Surreal sculptures from broken pottery, combining history with botanical form.

By: THURSD. | 07-05-2025 | 2 min read
Floral Art Remarkable
Porcelain bonsai tree designs

Dutch artist Patrick Bergsma reconstructs traditional porcelain into unexpected sculptural works where bonsai trees emerge from cracked and fragmented ceramics. The trees push through broken surfaces, tangled and weathered, as if reclaiming space once contained. These works suggest a push-pull between fragility and force, using contrast and disruption to tell a story of transformation. The tension between the controlled forms of porcelain and the unpredictable shapes of root and branch reveals a layered exploration of time, decay, and the persistence of life through fractured beauty.

Patrick Bergsma’s Bonsai Sculptures Fuse Fragility and Force of Nature

Bergsma was raised in a family of antique dealers, surrounded by art and historical objects. As he developed his own artistic practice, he found himself drawn to the collectibles that filled his parents' shop and home.

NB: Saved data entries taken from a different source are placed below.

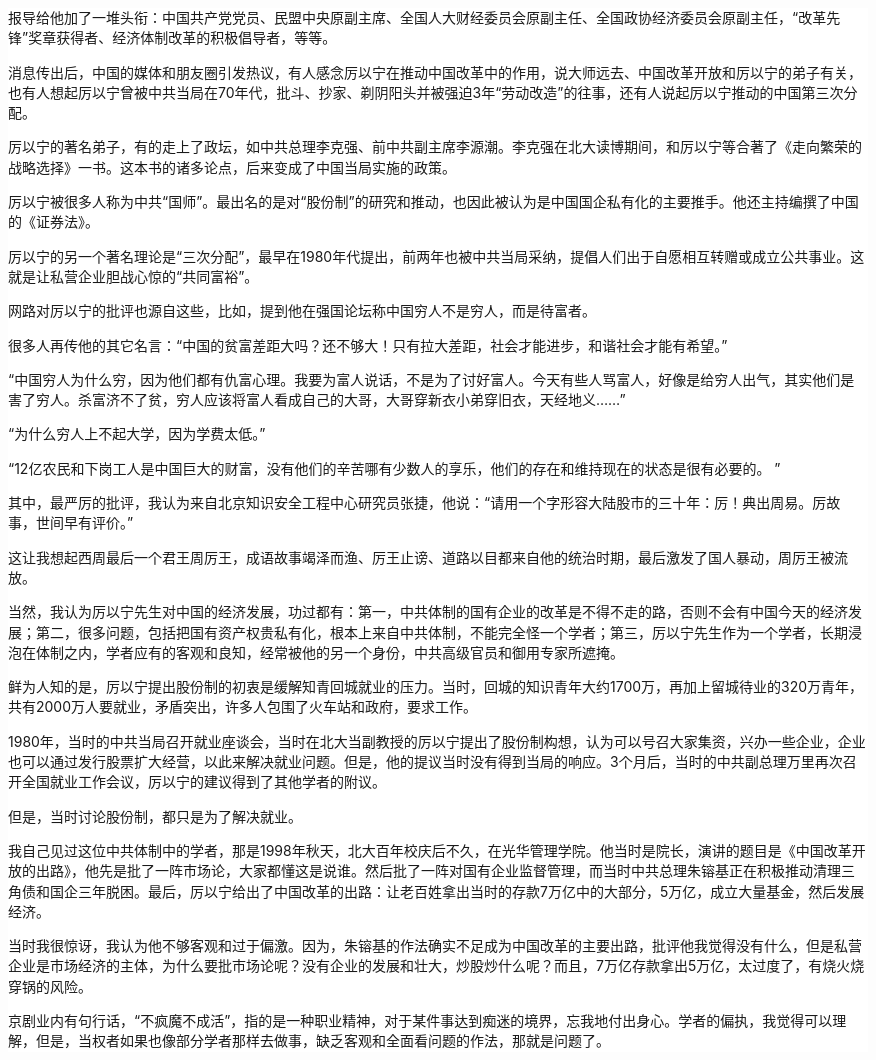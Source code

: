   报导给他加了一堆头衔：中国共产党党员、民盟中央原副主席、全国人大财经委员会原副主任、全国政协经济委员会原副主任，“改革先锋”奖章获得者、经济体制改革的积极倡导者，等等。
 </p>
 <p>
  消息传出后，中国的媒体和朋友圈引发热议，有人感念厉以宁在推动中国改革中的作用，说大师远去、中国改革开放和厉以宁的弟子有关，也有人想起厉以宁曾被中共当局在70年代，批斗、抄家、剃阴阳头并被强迫3年“劳动改造”的往事，还有人说起厉以宁推动的中国第三次分配。
 </p>
 <p>
  厉以宁的著名弟子，有的走上了政坛，如中共总理李克强、前中共副主席李源潮。李克强在北大读博期间，和厉以宁等合著了《走向繁荣的战略选择》一书。这本书的诸多论点，后来变成了中国当局实施的政策。
 </p>
 <p>
  厉以宁被很多人称为中共“国师”。最出名的是对“股份制”的研究和推动，也因此被认为是中国国企私有化的主要推手。他还主持编撰了中国的《证券法》。
 </p>
 <p>
  厉以宁的另一个著名理论是“三次分配”，最早在1980年代提出，前两年也被中共当局采纳，提倡人们出于自愿相互转赠或成立公共事业。这就是让私营企业胆战心惊的“共同富裕”。
 </p>
 <p>
  网路对厉以宁的批评也源自这些，比如，提到他在强国论坛称中国穷人不是穷人，而是待富者。
 </p>
 <p>
  很多人再传他的其它名言：“中国的贫富差距大吗？还不够大！只有拉大差距，社会才能进步，和谐社会才能有希望。”
 </p>
 <p>
  “中国穷人为什么穷，因为他们都有仇富心理。我要为富人说话，不是为了讨好富人。今天有些人骂富人，好像是给穷人出气，其实他们是害了穷人。杀富济不了贫，穷人应该将富人看成自己的大哥，大哥穿新衣小弟穿旧衣，天经地义……”
 </p>
 <p>
  “为什么穷人上不起大学，因为学费太低。”
 </p>
 <p>
  “12亿农民和下岗工人是中国巨大的财富，没有他们的辛苦哪有少数人的享乐，他们的存在和维持现在的状态是很有必要的。 ”
 </p>
 <p>
  其中，最严厉的批评，我认为来自北京知识安全工程中心研究员张捷，他说：“请用一个字形容大陆股市的三十年：厉！典出周易。厉故事，世间早有评价。”
 </p>
 <p>
  这让我想起西周最后一个君王周厉王，成语故事竭泽而渔、厉王止谤、道路以目都来自他的统治时期，最后激发了国人暴动，周厉王被流放。
 </p>
 <p>
  当然，我认为厉以宁先生对中国的经济发展，功过都有：第一，中共体制的国有企业的改革是不得不走的路，否则不会有中国今天的经济发展；第二，很多问题，包括把国有资产权贵私有化，根本上来自中共体制，不能完全怪一个学者；第三，厉以宁先生作为一个学者，长期浸泡在体制之内，学者应有的客观和良知，经常被他的另一个身份，中共高级官员和御用专家所遮掩。
 </p>
 <p>
  鲜为人知的是，厉以宁提出股份制的初衷是缓解知青回城就业的压力。当时，回城的知识青年大约1700万，再加上留城待业的320万青年，共有2000万人要就业，矛盾突出，许多人包围了火车站和政府，要求工作。
 </p>
 <p>
  1980年，当时的中共当局召开就业座谈会，当时在北大当副教授的厉以宁提出了股份制构想，认为可以号召大家集资，兴办一些企业，企业也可以通过发行股票扩大经营，以此来解决就业问题。但是，他的提议当时没有得到当局的响应。3个月后，当时的中共副总理万里再次召开全国就业工作会议，厉以宁的建议得到了其他学者的附议。
 </p>
 <p>
  但是，当时讨论股份制，都只是为了解决就业。
 </p>
 <p>
  我自己见过这位中共体制中的学者，那是1998年秋天，北大百年校庆后不久，在光华管理学院。他当时是院长，演讲的题目是《中国改革开放的出路》，他先是批了一阵市场论，大家都懂这是说谁。然后批了一阵对国有企业监督管理，而当时中共总理朱镕基正在积极推动清理三角债和国企三年脱困。最后，厉以宁给出了中国改革的出路：让老百姓拿出当时的存款7万亿中的大部分，5万亿，成立大量基金，然后发展经济。
 </p>
 <p>
  当时我很惊讶，我认为他不够客观和过于偏激。因为，朱镕基的作法确实不足成为中国改革的主要出路，批评他我觉得没有什么，但是私营企业是市场经济的主体，为什么要批市场论呢？没有企业的发展和壮大，炒股炒什么呢？而且，7万亿存款拿出5万亿，太过度了，有烧火烧穿锅的风险。
 </p>
 <p>
  京剧业内有句行话，“不疯魔不成活”，指的是一种职业精神，对于某件事达到痴迷的境界，忘我地付出身心。学者的偏执，我觉得可以理解，但是，当权者如果也像部分学者那样去做事，缺乏客观和全面看问题的作法，那就是问题了。
 </p>
 <p>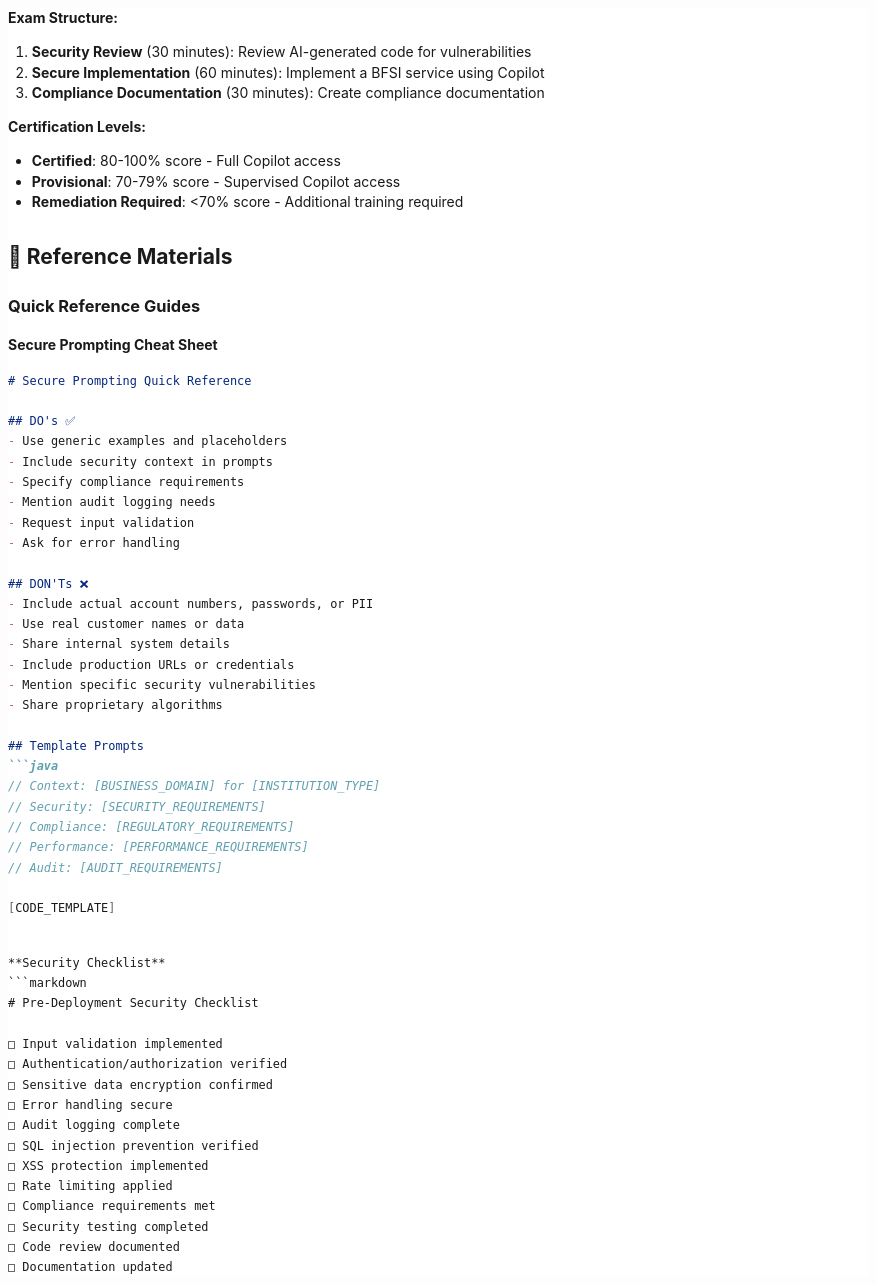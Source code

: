 **Exam Structure:**
1. **Security Review** (30 minutes): Review AI-generated code for vulnerabilities
2. **Secure Implementation** (60 minutes): Implement a BFSI service using Copilot
3. **Compliance Documentation** (30 minutes): Create compliance documentation

**Certification Levels:**
- **Certified**: 80-100% score - Full Copilot access
- **Provisional**: 70-79% score - Supervised Copilot access
- **Remediation Required**: <70% score - Additional training required

## 📖 Reference Materials

### Quick Reference Guides

**Secure Prompting Cheat Sheet**
```markdown
# Secure Prompting Quick Reference

## DO's ✅
- Use generic examples and placeholders
- Include security context in prompts
- Specify compliance requirements
- Mention audit logging needs
- Request input validation
- Ask for error handling

## DON'Ts ❌
- Include actual account numbers, passwords, or PII
- Use real customer names or data
- Share internal system details
- Include production URLs or credentials
- Mention specific security vulnerabilities
- Share proprietary algorithms

## Template Prompts
```java
// Context: [BUSINESS_DOMAIN] for [INSTITUTION_TYPE]
// Security: [SECURITY_REQUIREMENTS]
// Compliance: [REGULATORY_REQUIREMENTS]
// Performance: [PERFORMANCE_REQUIREMENTS]
// Audit: [AUDIT_REQUIREMENTS]

[CODE_TEMPLATE]
```
```

**Security Checklist**
```markdown
# Pre-Deployment Security Checklist

□ Input validation implemented
□ Authentication/authorization verified
□ Sensitive data encryption confirmed
□ Error handling secure
□ Audit logging complete
□ SQL injection prevention verified
□ XSS protection implemented
□ Rate limiting applied
□ Compliance requirements met
□ Security testing completed
□ Code review documented
□ Documentation updated
```
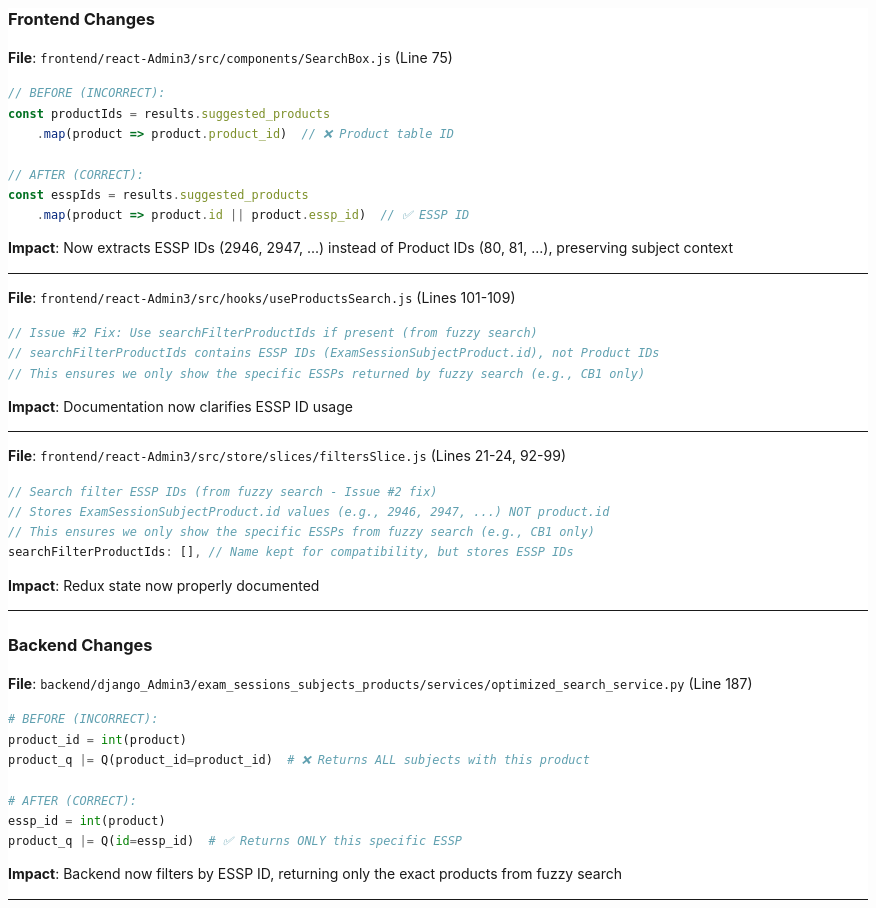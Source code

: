 ### Frontend Changes

**File**: `frontend/react-Admin3/src/components/SearchBox.js` (Line 75)
```javascript
// BEFORE (INCORRECT):
const productIds = results.suggested_products
    .map(product => product.product_id)  // ❌ Product table ID

// AFTER (CORRECT):
const esspIds = results.suggested_products
    .map(product => product.id || product.essp_id)  // ✅ ESSP ID
```

**Impact**: Now extracts ESSP IDs (2946, 2947, ...) instead of Product IDs (80, 81, ...), preserving subject context

---

**File**: `frontend/react-Admin3/src/hooks/useProductsSearch.js` (Lines 101-109)
```javascript
// Issue #2 Fix: Use searchFilterProductIds if present (from fuzzy search)
// searchFilterProductIds contains ESSP IDs (ExamSessionSubjectProduct.id), not Product IDs
// This ensures we only show the specific ESSPs returned by fuzzy search (e.g., CB1 only)
```

**Impact**: Documentation now clarifies ESSP ID usage

---

**File**: `frontend/react-Admin3/src/store/slices/filtersSlice.js` (Lines 21-24, 92-99)
```javascript
// Search filter ESSP IDs (from fuzzy search - Issue #2 fix)
// Stores ExamSessionSubjectProduct.id values (e.g., 2946, 2947, ...) NOT product.id
// This ensures we only show the specific ESSPs from fuzzy search (e.g., CB1 only)
searchFilterProductIds: [], // Name kept for compatibility, but stores ESSP IDs
```

**Impact**: Redux state now properly documented

---

### Backend Changes

**File**: `backend/django_Admin3/exam_sessions_subjects_products/services/optimized_search_service.py` (Line 187)
```python
# BEFORE (INCORRECT):
product_id = int(product)
product_q |= Q(product_id=product_id)  # ❌ Returns ALL subjects with this product

# AFTER (CORRECT):
essp_id = int(product)
product_q |= Q(id=essp_id)  # ✅ Returns ONLY this specific ESSP
```

**Impact**: Backend now filters by ESSP ID, returning only the exact products from fuzzy search

---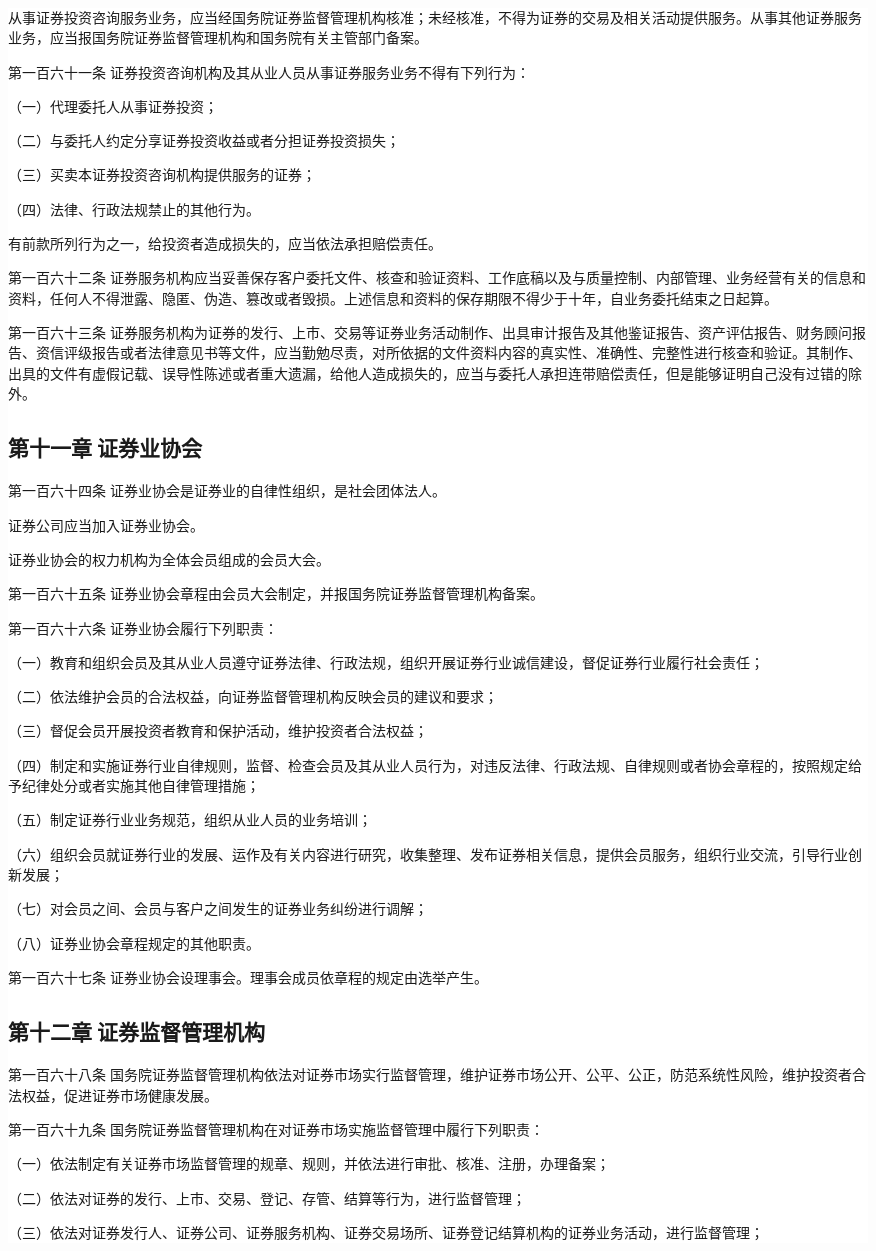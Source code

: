 从事证券投资咨询服务业务，应当经国务院证券监督管理机构核准；未经核准，不得为证券的交易及相关活动提供服务。从事其他证券服务业务，应当报国务院证券监督管理机构和国务院有关主管部门备案。

第一百六十一条 证券投资咨询机构及其从业人员从事证券服务业务不得有下列行为：

（一）代理委托人从事证券投资；

（二）与委托人约定分享证券投资收益或者分担证券投资损失；

（三）买卖本证券投资咨询机构提供服务的证券；

（四）法律、行政法规禁止的其他行为。

有前款所列行为之一，给投资者造成损失的，应当依法承担赔偿责任。

第一百六十二条 证券服务机构应当妥善保存客户委托文件、核查和验证资料、工作底稿以及与质量控制、内部管理、业务经营有关的信息和资料，任何人不得泄露、隐匿、伪造、篡改或者毁损。上述信息和资料的保存期限不得少于十年，自业务委托结束之日起算。

第一百六十三条 证券服务机构为证券的发行、上市、交易等证券业务活动制作、出具审计报告及其他鉴证报告、资产评估报告、财务顾问报告、资信评级报告或者法律意见书等文件，应当勤勉尽责，对所依据的文件资料内容的真实性、准确性、完整性进行核查和验证。其制作、出具的文件有虚假记载、误导性陈述或者重大遗漏，给他人造成损失的，应当与委托人承担连带赔偿责任，但是能够证明自己没有过错的除外。

## 第十一章  证券业协会

第一百六十四条 证券业协会是证券业的自律性组织，是社会团体法人。

证券公司应当加入证券业协会。

证券业协会的权力机构为全体会员组成的会员大会。

第一百六十五条 证券业协会章程由会员大会制定，并报国务院证券监督管理机构备案。

第一百六十六条 证券业协会履行下列职责：

（一）教育和组织会员及其从业人员遵守证券法律、行政法规，组织开展证券行业诚信建设，督促证券行业履行社会责任；

（二）依法维护会员的合法权益，向证券监督管理机构反映会员的建议和要求；

（三）督促会员开展投资者教育和保护活动，维护投资者合法权益；

（四）制定和实施证券行业自律规则，监督、检查会员及其从业人员行为，对违反法律、行政法规、自律规则或者协会章程的，按照规定给予纪律处分或者实施其他自律管理措施；

（五）制定证券行业业务规范，组织从业人员的业务培训；

（六）组织会员就证券行业的发展、运作及有关内容进行研究，收集整理、发布证券相关信息，提供会员服务，组织行业交流，引导行业创新发展；

（七）对会员之间、会员与客户之间发生的证券业务纠纷进行调解；

（八）证券业协会章程规定的其他职责。

第一百六十七条 证券业协会设理事会。理事会成员依章程的规定由选举产生。

## 第十二章  证券监督管理机构

第一百六十八条 国务院证券监督管理机构依法对证券市场实行监督管理，维护证券市场公开、公平、公正，防范系统性风险，维护投资者合法权益，促进证券市场健康发展。

第一百六十九条 国务院证券监督管理机构在对证券市场实施监督管理中履行下列职责：

（一）依法制定有关证券市场监督管理的规章、规则，并依法进行审批、核准、注册，办理备案；

（二）依法对证券的发行、上市、交易、登记、存管、结算等行为，进行监督管理；

（三）依法对证券发行人、证券公司、证券服务机构、证券交易场所、证券登记结算机构的证券业务活动，进行监督管理；
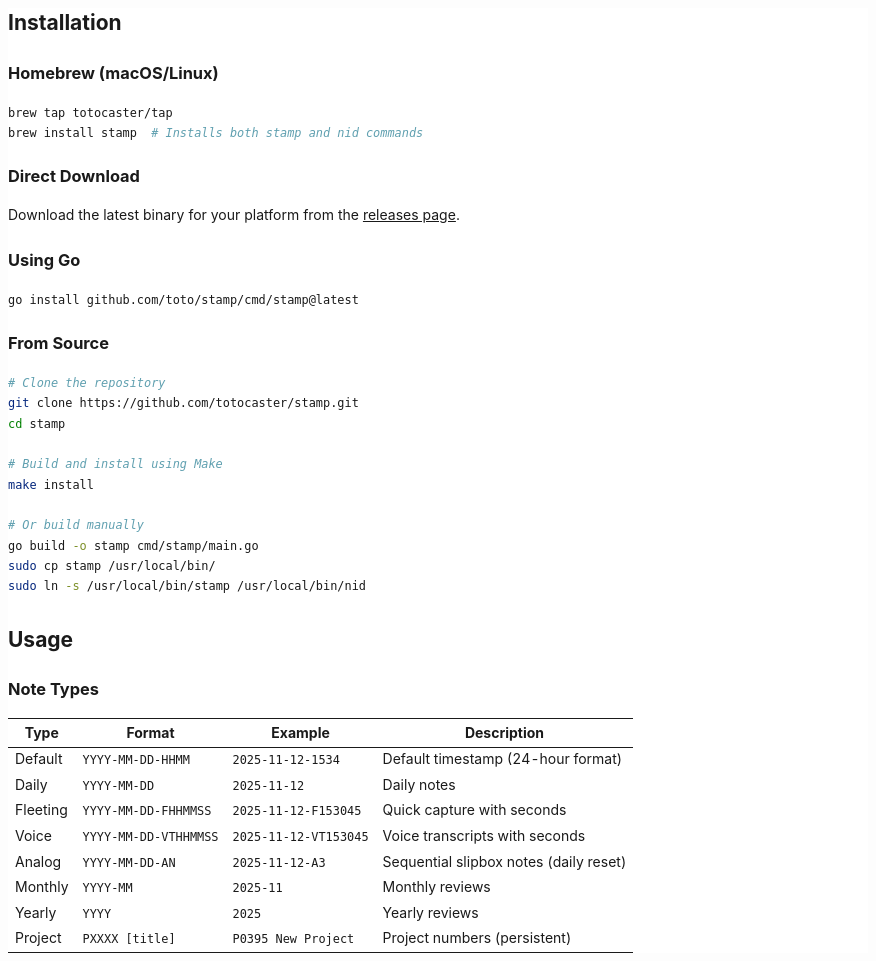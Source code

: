 ## Installation

### Homebrew (macOS/Linux)

```bash
brew tap totocaster/tap
brew install stamp  # Installs both stamp and nid commands
```

### Direct Download

Download the latest binary for your platform from the [releases page](https://github.com/totocaster/stamp/releases).

### Using Go

```bash
go install github.com/toto/stamp/cmd/stamp@latest
```

### From Source

```bash
# Clone the repository
git clone https://github.com/totocaster/stamp.git
cd stamp

# Build and install using Make
make install

# Or build manually
go build -o stamp cmd/stamp/main.go
sudo cp stamp /usr/local/bin/
sudo ln -s /usr/local/bin/stamp /usr/local/bin/nid
```

## Usage

### Note Types

| Type | Format | Example | Description |
|------|--------|---------|-------------|
| Default | `YYYY-MM-DD-HHMM` | `2025-11-12-1534` | Default timestamp (24-hour format) |
| Daily | `YYYY-MM-DD` | `2025-11-12` | Daily notes |
| Fleeting | `YYYY-MM-DD-FHHMMSS` | `2025-11-12-F153045` | Quick capture with seconds |
| Voice | `YYYY-MM-DD-VTHHMMSS` | `2025-11-12-VT153045` | Voice transcripts with seconds |
| Analog | `YYYY-MM-DD-AN` | `2025-11-12-A3` | Sequential slipbox notes (daily reset) |
| Monthly | `YYYY-MM` | `2025-11` | Monthly reviews |
| Yearly | `YYYY` | `2025` | Yearly reviews |
| Project | `PXXXX [title]` | `P0395 New Project` | Project numbers (persistent) |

The artist alludes to the abundant, worldwide history of porcelain in his continuing Expanding China Series.

 

Bonsai trees in broken porcelain art
Different broken porcelain designs with bonsai trees sprouting from the inside

 

What we refer to as typically Dutch, such as Delft blue, was originally an effort to replicate the highly sought-after porcelain imported from China and Japan. In this series, I frequently incorporate these 17th-century ‘imitations’ along with natural elements such as bonsai and ikebana. The works also reference the Japanese art of kintsugi, substituting the metallic seams of repaired pottery with thick mosses and clinging roots.

 

Different bonsai porcelain designs

 

A Garden of Study - Observing Bonsai for Artistic Precision

Patrick Bergsma’s creative process has evolved significantly from his early experimentation with actual bonsai trees. Initially, he worked with real specimens that were either deceased or severely compromised by disease, embedding them into shattered ceramic vessels as a reflection on decay and resilience.

 

Bonsais sprouting out of vases by Patrick Bergsma

 

However, recognizing the potential to revive some of the diseased trees—and perhaps out of a growing desire to exercise greater control over form—he began crafting highly realistic bonsai by hand. He now constructs these trees using a carefully developed combination of coconut fiber, polymers, kaolin, and quartz, enabling a sculptural precision unattainable with organic material.

 

Green Bonsai and sprouting flower bonsais
Sprouting greens and flowers from bonsai trees

 

To ensure authenticity in texture and coloration, Bergsma draws direct inspiration from the living bonsai he cultivates in his studio garden. This space has become an essential part of his practice, serving not just as a source of visual reference but also as a place of observation, where he studies the subtleties of bark texture, branch movement, and seasonal color shifts.

 

 

Through this meticulous research and fabrication process, Bergsma’s artificial bonsai achieve a lifelike presence, each one embedded in a moment of rupture or emergence as it breaks through the confines of once-whole porcelain. The result is a body of work that blurs the boundary between organic memory and crafted illusion—each sculpture a meditation on life’s persistence through change.